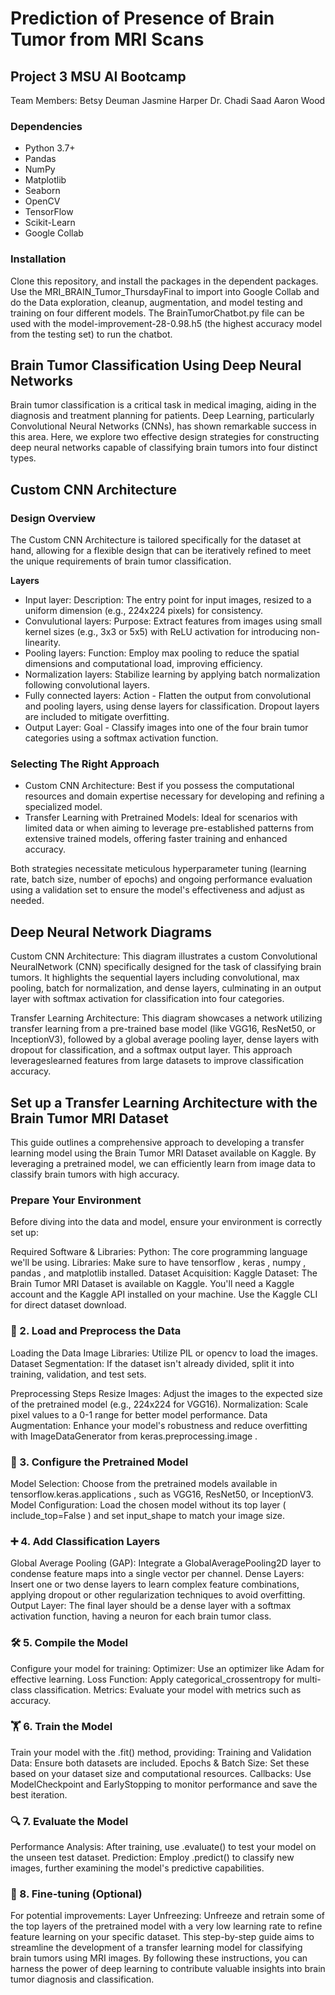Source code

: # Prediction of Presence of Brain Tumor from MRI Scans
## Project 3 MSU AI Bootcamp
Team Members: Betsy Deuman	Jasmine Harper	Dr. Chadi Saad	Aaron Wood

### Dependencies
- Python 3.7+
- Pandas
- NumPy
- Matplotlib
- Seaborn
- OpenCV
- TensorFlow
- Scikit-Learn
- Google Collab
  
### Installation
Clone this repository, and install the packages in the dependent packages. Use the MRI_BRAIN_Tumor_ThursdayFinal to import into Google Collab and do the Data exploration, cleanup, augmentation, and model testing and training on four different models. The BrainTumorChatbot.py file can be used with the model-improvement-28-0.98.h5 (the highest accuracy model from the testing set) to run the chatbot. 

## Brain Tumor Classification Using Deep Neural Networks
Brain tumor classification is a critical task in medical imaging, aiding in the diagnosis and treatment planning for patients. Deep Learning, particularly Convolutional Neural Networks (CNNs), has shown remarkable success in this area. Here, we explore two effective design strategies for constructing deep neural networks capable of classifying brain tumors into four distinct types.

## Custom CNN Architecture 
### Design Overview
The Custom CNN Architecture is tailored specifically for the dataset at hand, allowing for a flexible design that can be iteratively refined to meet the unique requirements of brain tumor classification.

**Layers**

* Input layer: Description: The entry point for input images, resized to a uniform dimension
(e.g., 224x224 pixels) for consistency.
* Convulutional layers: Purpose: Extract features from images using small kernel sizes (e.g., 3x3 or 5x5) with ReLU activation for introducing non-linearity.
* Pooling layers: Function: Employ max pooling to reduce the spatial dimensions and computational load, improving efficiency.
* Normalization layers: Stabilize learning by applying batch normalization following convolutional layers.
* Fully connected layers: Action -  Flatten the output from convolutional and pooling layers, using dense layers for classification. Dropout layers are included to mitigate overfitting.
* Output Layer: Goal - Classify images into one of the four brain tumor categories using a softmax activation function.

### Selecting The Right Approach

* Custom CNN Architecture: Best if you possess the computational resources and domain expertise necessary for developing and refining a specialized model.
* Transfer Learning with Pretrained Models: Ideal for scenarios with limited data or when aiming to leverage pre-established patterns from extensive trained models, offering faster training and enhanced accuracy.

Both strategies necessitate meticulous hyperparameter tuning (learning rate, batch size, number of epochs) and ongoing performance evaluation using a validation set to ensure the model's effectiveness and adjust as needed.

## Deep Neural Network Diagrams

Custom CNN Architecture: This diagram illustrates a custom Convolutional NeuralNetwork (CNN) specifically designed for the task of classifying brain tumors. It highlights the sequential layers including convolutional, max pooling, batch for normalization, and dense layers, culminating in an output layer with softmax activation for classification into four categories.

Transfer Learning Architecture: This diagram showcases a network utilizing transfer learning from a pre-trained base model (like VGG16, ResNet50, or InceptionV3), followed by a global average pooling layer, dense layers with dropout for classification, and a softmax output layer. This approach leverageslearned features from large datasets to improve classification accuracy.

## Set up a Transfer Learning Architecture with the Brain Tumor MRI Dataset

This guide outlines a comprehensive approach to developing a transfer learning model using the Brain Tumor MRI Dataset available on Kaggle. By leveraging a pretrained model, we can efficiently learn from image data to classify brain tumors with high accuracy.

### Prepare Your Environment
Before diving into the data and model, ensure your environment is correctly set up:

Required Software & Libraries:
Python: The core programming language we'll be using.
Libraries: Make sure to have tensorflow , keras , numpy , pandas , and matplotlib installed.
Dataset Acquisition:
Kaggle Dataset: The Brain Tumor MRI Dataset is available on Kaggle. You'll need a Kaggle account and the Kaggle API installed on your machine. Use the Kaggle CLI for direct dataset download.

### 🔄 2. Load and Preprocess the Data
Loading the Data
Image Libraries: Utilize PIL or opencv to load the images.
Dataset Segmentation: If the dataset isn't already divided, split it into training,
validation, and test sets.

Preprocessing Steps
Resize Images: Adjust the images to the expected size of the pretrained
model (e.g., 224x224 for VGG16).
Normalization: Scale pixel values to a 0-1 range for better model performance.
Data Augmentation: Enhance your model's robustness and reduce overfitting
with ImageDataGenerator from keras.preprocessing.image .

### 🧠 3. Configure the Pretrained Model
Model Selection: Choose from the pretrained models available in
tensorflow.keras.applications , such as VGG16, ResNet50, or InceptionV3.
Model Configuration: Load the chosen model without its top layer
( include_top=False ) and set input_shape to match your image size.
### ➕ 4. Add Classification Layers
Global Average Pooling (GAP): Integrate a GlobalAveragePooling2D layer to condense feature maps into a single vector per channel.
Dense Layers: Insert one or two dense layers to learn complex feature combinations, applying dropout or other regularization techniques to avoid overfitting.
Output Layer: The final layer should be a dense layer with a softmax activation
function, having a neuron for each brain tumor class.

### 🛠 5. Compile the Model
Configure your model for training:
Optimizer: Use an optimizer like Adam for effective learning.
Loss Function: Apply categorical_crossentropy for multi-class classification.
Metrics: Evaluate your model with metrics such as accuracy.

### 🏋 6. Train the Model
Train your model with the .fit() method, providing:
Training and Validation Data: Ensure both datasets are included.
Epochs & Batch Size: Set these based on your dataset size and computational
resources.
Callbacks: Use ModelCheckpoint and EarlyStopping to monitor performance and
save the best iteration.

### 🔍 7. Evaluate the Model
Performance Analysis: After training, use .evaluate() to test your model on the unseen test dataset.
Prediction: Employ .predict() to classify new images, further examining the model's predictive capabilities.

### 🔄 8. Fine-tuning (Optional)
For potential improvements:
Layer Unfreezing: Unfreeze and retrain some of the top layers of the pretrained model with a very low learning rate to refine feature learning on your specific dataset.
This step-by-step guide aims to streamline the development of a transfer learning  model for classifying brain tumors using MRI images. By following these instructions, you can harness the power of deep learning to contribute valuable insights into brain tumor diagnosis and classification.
++++++++++++++++++++
Please return every line in the data that includes the string "keras".

WRITTEN RESPONSE
Libraries: Make sure to have tensorflow , keras , numpy , pandas , and matplotlib installed.
with ImageDataGenerator from keras.preprocessing.image .
tensorflow.keras.applications , such as VGG16, ResNet50, or InceptionV3.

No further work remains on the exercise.